Poster
in
Workshop: AI for Accelerated Materials Design (AI4Mat-2023)
Accurate Prediction of Experimental Band Gaps from Large Language Model-Based Data Extraction
Samuel Yang · Shutong Li · Subhashini Venugopalan · Vahe Tshitoyan · Muratahan Aykol · Amil Merchant · Ekin Dogus Cubuk · Gowoon Cheon
Keywords: [ Data Mining ] [ experimental band gap ] [ Large language models ]
Machine learning is transforming materials discovery by providing rapid predictions of material properties, which enables large-scale screening for target materials.

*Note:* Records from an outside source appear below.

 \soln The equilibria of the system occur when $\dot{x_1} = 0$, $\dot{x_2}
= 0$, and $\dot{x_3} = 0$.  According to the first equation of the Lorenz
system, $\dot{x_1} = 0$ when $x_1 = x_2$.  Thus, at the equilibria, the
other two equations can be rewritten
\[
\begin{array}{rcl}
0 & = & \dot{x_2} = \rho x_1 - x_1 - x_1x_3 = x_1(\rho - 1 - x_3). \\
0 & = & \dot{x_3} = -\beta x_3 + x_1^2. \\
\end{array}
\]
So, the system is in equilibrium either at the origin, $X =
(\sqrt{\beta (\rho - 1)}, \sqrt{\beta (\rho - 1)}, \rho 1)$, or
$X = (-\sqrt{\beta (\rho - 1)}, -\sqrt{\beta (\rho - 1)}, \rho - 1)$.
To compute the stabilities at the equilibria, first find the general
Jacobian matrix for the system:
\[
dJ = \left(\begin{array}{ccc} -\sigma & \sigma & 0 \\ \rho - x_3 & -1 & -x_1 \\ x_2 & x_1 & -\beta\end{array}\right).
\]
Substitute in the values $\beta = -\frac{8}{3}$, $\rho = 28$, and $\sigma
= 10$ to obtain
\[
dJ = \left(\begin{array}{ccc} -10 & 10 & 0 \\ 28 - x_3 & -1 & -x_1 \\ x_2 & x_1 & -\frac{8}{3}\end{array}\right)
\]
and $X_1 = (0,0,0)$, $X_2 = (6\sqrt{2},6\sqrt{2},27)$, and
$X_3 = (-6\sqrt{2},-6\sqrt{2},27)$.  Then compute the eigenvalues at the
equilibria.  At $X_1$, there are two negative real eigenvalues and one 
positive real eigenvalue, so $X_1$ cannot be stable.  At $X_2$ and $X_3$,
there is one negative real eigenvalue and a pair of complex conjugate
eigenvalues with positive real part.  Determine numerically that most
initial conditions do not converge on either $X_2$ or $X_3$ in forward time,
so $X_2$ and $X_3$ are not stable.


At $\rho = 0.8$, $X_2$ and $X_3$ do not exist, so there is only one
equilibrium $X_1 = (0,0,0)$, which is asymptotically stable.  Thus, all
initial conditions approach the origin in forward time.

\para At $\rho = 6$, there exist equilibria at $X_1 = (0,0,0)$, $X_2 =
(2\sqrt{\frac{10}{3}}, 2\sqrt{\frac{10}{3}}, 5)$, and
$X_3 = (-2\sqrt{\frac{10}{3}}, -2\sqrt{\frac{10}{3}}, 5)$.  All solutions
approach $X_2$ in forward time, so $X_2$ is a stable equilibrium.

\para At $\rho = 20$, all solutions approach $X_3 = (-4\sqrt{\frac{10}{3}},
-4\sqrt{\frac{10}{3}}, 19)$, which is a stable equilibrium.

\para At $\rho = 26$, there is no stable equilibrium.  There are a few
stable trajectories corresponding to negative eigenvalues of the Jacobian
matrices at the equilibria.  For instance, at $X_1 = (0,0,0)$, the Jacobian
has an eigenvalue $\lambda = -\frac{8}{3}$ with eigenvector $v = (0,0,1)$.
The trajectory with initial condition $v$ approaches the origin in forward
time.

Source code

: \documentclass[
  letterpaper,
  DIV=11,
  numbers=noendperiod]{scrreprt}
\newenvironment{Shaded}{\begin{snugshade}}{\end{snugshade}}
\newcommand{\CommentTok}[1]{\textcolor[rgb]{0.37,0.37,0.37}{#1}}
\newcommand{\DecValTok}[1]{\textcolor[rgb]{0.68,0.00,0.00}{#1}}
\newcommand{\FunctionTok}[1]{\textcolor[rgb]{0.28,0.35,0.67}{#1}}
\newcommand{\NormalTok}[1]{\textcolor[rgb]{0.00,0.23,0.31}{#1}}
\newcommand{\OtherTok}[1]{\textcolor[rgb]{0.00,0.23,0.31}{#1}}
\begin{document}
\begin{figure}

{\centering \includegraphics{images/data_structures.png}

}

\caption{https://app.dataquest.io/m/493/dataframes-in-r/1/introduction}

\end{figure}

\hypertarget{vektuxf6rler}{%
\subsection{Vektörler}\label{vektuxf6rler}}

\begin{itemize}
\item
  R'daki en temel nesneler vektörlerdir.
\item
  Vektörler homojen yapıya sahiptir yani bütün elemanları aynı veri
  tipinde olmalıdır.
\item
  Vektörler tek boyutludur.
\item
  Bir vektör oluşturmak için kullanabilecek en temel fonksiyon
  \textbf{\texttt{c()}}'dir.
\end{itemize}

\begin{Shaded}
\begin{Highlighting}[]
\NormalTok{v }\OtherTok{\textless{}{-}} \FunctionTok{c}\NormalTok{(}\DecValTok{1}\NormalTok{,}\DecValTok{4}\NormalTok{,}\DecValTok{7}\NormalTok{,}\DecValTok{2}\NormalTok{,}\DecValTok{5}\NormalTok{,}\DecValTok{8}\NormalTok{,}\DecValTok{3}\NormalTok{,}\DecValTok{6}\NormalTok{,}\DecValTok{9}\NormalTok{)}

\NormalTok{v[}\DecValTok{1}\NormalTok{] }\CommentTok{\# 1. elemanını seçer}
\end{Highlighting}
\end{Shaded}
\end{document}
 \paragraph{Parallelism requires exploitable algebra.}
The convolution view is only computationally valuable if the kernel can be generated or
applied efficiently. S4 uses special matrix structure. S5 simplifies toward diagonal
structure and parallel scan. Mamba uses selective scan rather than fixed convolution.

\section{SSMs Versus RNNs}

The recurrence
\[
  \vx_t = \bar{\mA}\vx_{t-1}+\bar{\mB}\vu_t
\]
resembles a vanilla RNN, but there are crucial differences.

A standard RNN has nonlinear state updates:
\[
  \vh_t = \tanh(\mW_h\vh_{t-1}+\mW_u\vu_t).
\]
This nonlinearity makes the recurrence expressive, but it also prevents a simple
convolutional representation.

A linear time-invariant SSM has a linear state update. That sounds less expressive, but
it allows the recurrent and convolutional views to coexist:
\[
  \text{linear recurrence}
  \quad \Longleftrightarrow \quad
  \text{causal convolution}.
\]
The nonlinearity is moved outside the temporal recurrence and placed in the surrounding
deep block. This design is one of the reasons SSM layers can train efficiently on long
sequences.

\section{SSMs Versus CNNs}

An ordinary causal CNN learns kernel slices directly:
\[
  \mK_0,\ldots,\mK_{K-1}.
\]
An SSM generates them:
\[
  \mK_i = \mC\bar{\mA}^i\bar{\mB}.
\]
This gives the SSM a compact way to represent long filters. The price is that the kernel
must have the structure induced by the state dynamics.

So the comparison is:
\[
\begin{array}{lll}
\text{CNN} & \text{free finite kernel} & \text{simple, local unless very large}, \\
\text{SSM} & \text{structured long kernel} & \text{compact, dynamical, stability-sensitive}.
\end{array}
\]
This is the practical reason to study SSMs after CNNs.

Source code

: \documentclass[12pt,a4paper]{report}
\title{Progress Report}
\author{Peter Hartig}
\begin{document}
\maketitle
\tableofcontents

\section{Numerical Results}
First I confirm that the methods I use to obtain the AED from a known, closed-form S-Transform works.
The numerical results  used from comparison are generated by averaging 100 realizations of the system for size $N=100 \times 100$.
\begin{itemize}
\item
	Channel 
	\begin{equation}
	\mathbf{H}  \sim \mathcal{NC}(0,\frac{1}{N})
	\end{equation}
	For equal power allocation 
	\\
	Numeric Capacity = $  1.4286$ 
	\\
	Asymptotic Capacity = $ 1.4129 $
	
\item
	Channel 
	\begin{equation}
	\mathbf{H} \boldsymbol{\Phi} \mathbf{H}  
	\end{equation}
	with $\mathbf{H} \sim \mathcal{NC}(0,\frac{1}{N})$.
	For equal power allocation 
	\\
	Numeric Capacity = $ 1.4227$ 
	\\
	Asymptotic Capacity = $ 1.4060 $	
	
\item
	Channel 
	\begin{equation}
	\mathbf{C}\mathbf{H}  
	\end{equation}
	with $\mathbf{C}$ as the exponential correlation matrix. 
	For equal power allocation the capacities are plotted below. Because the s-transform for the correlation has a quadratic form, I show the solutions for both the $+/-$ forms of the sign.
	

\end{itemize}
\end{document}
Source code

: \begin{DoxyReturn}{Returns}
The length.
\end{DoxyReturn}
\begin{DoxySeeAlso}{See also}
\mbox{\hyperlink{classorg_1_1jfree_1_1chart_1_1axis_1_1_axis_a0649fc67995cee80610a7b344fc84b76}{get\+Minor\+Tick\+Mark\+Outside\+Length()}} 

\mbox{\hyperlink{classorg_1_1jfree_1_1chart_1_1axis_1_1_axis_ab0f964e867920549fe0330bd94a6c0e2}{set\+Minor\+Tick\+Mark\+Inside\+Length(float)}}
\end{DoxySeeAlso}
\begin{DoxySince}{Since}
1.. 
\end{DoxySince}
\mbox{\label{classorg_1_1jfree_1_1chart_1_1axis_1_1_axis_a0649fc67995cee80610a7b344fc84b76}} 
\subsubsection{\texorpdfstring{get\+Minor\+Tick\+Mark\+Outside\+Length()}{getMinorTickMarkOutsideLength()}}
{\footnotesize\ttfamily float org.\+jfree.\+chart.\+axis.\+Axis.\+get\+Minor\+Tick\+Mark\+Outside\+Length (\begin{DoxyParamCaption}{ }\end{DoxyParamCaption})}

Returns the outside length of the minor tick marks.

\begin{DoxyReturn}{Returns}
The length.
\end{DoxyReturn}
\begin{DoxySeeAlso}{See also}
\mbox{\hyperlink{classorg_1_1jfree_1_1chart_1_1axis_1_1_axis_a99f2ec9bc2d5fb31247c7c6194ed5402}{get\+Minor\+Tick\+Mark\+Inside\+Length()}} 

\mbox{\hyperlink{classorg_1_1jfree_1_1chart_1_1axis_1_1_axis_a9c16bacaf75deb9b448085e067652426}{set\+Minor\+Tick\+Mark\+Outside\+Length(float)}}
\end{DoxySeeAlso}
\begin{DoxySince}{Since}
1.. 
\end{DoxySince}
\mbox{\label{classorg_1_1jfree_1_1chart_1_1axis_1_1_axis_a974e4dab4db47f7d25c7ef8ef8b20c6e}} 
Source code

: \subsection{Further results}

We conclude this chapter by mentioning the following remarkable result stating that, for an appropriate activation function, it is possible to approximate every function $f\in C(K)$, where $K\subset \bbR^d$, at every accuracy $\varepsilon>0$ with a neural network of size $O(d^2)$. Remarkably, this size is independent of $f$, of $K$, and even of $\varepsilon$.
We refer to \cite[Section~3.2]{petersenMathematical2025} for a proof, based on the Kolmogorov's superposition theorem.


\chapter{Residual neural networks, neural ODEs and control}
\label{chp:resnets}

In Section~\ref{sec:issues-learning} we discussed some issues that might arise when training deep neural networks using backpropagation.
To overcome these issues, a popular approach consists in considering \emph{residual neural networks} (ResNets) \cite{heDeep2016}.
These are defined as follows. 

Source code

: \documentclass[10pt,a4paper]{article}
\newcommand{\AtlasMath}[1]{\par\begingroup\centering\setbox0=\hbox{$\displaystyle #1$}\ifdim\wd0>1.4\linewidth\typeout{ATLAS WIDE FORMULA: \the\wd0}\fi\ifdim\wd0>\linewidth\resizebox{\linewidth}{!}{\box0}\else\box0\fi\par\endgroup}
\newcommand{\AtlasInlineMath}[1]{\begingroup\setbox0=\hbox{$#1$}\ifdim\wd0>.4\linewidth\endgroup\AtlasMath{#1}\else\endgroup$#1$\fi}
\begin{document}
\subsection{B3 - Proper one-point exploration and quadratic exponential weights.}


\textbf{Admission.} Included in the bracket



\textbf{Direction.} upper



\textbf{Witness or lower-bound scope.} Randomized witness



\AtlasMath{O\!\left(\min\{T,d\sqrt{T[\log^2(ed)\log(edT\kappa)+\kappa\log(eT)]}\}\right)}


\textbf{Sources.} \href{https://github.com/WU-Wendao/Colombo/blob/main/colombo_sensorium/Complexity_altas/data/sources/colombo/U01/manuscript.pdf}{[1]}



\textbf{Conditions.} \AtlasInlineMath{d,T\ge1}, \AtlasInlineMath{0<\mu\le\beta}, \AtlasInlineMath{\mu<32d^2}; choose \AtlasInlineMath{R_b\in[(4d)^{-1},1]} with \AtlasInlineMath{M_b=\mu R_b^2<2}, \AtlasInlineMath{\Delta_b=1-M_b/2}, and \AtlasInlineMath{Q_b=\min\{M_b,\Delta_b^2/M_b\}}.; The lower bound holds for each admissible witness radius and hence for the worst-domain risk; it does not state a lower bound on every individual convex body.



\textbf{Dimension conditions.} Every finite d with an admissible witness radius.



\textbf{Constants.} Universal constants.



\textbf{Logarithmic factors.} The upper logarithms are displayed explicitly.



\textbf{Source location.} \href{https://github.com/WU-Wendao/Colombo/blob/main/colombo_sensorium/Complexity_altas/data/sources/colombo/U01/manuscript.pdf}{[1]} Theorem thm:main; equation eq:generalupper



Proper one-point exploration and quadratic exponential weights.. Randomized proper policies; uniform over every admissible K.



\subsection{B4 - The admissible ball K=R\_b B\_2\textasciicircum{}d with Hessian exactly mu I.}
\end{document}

However, such models require training data. While automated data extraction from scientific literature has potential, current auto-generated datasets often lack sufficient accuracy and critical structural and processing details that influence the properties. Using band gap as an example, we demonstrate LLM-prompt-based extraction yields an order of magnitude lower error rate. Combined with additional prompts to select a subset of experimentally measured properties from pure, single-crystalline bulk materials, this results in an automatically extracted dataset that's larger and more diverse than the largest existing human-curated database of experimental band gaps. Finally, compared to the existing human-curated database, we show the model trained on our extracted database achieves a 15\% reduction in the mean absolute error of predicted band gaps.